Stir in 1 teaspoon dill relish (or chopped pickles), 1/2 teaspoon Worcestershire sauce, 1/2 teaspoon garlic powder, 1/2 teaspoon onion powder, and 1/2 teaspoon paprika; season with salt and pepper to taste.
Cover the sauce and refrigerate for at least 30 minutes to let the flavors meld while you prepare the chicken.
Prepare the breading: in a shallow dish combine 1 cup all-purpose flour, 1 tablespoon paprika, 1 teaspoon garlic powder, 1 teaspoon onion powder, 1 teaspoon salt, and 1/2 teaspoon black pepper; mix well.
In a second shallow dish whisk together 1 cup buttermilk and 2 eggs until blended.
Trim each chicken breast cutlet to fit the buns if needed, then dip a cutlet into the buttermilk mixture, allowing excess to drip off, and dredge it thoroughly in the flour mixture; shake off excess.
Heat enough vegetable oil in a large skillet over medium-high heat so it reaches about 350°F (use a thermometer to check).
Carefully add the breaded chicken cutlets to the hot oil and fry 4–5 minutes per side, or until golden brown and cooked through (internal temperature 165°F).

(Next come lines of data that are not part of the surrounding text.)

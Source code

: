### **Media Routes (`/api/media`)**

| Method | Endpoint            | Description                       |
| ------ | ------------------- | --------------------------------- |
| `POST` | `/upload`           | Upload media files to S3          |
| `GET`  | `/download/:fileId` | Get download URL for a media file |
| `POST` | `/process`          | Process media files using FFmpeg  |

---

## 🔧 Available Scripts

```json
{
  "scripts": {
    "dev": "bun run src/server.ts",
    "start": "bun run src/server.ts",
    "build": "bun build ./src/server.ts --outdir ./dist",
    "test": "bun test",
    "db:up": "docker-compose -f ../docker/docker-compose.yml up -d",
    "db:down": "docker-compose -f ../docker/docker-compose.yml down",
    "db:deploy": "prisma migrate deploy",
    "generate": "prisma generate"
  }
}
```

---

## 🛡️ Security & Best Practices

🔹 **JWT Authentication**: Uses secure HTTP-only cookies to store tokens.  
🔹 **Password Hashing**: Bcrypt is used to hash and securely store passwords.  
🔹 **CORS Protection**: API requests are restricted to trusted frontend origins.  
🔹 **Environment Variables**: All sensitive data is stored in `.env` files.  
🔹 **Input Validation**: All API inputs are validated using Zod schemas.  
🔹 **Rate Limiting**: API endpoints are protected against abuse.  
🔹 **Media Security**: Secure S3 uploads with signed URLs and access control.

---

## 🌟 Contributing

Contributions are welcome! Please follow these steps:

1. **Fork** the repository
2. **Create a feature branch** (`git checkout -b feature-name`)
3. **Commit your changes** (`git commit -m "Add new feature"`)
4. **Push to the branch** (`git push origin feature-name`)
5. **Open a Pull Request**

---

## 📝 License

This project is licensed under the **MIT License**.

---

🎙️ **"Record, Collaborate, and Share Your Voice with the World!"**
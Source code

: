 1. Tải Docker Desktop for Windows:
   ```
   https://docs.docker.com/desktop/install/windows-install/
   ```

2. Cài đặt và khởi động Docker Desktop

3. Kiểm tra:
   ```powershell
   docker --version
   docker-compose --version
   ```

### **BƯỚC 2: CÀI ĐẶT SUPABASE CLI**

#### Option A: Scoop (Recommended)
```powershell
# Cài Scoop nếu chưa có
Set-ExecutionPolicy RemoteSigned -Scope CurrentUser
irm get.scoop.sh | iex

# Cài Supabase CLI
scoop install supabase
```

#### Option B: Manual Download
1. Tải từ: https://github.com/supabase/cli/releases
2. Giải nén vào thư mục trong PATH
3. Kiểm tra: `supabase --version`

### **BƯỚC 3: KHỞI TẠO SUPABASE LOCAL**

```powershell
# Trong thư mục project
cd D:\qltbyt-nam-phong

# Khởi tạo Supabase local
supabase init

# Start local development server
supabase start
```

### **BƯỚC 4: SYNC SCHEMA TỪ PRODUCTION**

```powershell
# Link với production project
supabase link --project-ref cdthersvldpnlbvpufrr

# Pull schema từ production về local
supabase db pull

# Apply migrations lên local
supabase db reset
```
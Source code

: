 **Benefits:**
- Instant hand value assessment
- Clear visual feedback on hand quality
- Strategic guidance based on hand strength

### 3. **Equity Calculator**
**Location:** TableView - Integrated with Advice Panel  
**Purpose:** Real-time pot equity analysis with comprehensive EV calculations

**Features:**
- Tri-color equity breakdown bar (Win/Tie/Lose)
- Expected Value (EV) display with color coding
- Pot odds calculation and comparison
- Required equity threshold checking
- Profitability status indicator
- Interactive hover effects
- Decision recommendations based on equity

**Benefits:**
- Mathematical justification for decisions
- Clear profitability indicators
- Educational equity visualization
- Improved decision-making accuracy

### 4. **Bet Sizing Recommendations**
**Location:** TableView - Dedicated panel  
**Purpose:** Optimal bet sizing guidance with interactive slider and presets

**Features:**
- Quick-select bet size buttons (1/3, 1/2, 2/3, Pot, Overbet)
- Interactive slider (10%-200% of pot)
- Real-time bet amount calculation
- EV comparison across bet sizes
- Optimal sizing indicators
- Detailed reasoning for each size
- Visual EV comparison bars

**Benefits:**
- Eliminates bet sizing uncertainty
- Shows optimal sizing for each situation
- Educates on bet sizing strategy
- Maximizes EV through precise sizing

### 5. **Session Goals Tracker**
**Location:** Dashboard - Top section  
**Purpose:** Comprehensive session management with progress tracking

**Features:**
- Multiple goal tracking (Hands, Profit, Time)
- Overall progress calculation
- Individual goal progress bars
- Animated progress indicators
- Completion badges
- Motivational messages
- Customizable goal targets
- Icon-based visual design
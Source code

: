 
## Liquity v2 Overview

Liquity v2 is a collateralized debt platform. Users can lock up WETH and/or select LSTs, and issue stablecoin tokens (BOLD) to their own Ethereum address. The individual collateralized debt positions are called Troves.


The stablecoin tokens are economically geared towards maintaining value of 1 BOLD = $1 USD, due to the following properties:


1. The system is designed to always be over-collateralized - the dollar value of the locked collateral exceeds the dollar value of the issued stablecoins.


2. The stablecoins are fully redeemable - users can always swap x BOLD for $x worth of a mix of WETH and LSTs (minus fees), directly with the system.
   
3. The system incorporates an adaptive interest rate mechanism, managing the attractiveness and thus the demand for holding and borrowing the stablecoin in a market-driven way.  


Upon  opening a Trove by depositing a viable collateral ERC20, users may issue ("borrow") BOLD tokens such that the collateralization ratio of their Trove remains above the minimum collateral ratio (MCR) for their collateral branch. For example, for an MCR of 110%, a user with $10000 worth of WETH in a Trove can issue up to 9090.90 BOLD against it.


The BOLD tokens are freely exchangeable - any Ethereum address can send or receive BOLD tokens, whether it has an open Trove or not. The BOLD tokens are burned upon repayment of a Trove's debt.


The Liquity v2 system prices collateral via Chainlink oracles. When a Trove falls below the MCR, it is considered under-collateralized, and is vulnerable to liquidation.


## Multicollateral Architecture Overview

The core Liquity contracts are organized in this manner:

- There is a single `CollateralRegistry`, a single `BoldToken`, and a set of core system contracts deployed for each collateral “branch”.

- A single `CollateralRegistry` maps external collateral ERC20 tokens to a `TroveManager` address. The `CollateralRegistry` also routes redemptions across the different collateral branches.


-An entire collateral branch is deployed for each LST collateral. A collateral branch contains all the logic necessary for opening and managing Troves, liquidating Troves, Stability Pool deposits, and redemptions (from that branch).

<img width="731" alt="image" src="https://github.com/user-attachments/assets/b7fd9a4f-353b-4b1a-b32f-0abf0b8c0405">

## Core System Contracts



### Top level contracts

Transfer the fried cutlets to a wire rack or paper towels to drain briefly.
Toast the hamburger buns and spread about 1 tablespoon BK Royal Sauce or mayonnaise on the bottom half of each bun.
Place a fried chicken cutlet on each bun bottom, top with a tomato slice and two lettuce leaves, then place the bun top and serve immediately.